Aveta sets Thursday launch for $185 million term loan

By Sara Rosenberg

New York, June 27 - Aveta Inc. has scheduled a bank meeting for 9:30 a.m. ET Thursday, for a 10 a.m. ET start, to launch its proposed $185 million term loan (B), according to a market source.

Bear Stearns is the lead bank on the deal.

The term loan is being borrowed under the Aveta credit facility accordion feature, but the actual borrower is Preferred Health Management Corp.

Proceeds will be used to fund the acquisition of PMC Medicare Choice, a Medicare Advantage company and health care plan providing benefits in 78 municipalities in Puerto Rico, for about $250 million.
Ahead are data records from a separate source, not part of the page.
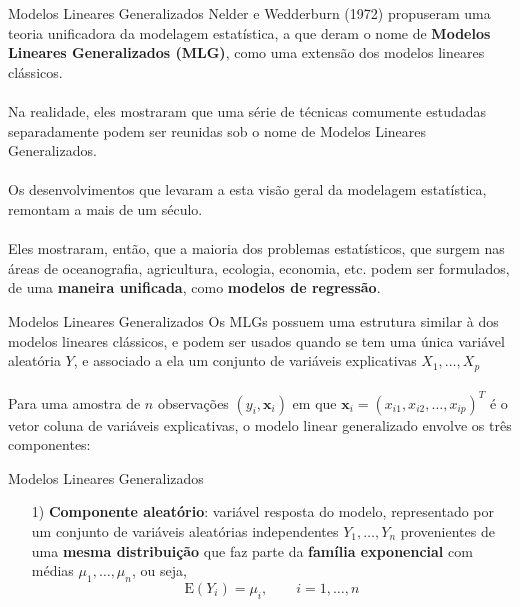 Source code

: \documentclass[10pt]{beamer}\usepackage[]{graphicx}\usepackage[]{color}
\newcommand{\mb}[1]{\mathbf{#1}}
\providecommand{\E}{\text{E}}
\theoremstyle{definition}
\begin{document}
\begin{frame}[fragile]{Modelos Lineares Generalizados}
  Nelder e Wedderburn (1972) propuseram uma teoria unificadora da
  modelagem estatística, a que deram o nome de \textbf{Modelos Lineares
    Generalizados (MLG)}, como uma extensão dos modelos lineares
  clássicos. \\~\\
  Na realidade, eles mostraram que uma série de técnicas comumente
  estudadas separadamente podem ser reunidas sob o nome de Modelos
  Lineares Generalizados. \\~\\
  Os desenvolvimentos que levaram a esta visão geral da modelagem
  estatística, remontam a mais de um século. \\~\\
  Eles mostraram, então, que a maioria dos problemas estatísticos, que
  surgem nas áreas de oceanografia, agricultura, ecologia, economia,
  etc. podem ser formulados, de uma \textbf{maneira unificada}, como
 \textbf{modelos de regressão}.
\end{frame}

\begin{frame}[fragile]{Modelos Lineares Generalizados}
  Os MLGs possuem uma estrutura similar à dos modelos lineares clássicos,
  e podem ser usados quando se tem uma única variável aleatória $Y$, e
  associado a ela um conjunto de variáveis explicativas $X_1, \ldots,
  X_p$ \\~\\
  Para uma amostra de $n$ observações $(y_i, \mb{x}_i)$ em que $\mb{x}_i =
  (x_{i1}, x_{i2}, \ldots, x_{ip})^{T}$ é o vetor coluna de variáveis
  explicativas, o modelo linear generalizado envolve os três
  componentes:
\end{frame}

\begin{frame}[fragile]{Modelos Lineares Generalizados}
\begin{enumerate}
  \item[1)] \textbf{Componente aleatório}: variável resposta do modelo,
    representado por um conjunto de variáveis aleatórias independentes
    $Y_1, \ldots, Y_n$ provenientes de uma \textbf{mesma distribuição}
    que faz parte da \textbf{família exponencial} com médias $\mu_1,
    \ldots, \mu_n$, ou seja,
    \begin{equation*}
      \E(Y_i) = \mu_i, \qquad i = 1, \ldots, n
    \end{equation*}
  \end{enumerate}
\end{frame}
\end{document}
Of the total purchase price, about $185 million will be payable at closing and the balance will be earned and payable over a period up to 24 months after closing, based on the achievement of specific performance targets for the combined Puerto Rico health care operations of PMC and Aveta.

On a combined basis, total debt is $485 million against year-to-date annualized EBITDA of $163.5 million yielding 3x total debt to EBITDA and 6.7x interest coverage.

This transaction is only having a modest impact on leverage as most recently total debt to EBITDA was 2.8x.

Aveta is a Hackensack, N.J., medical management company.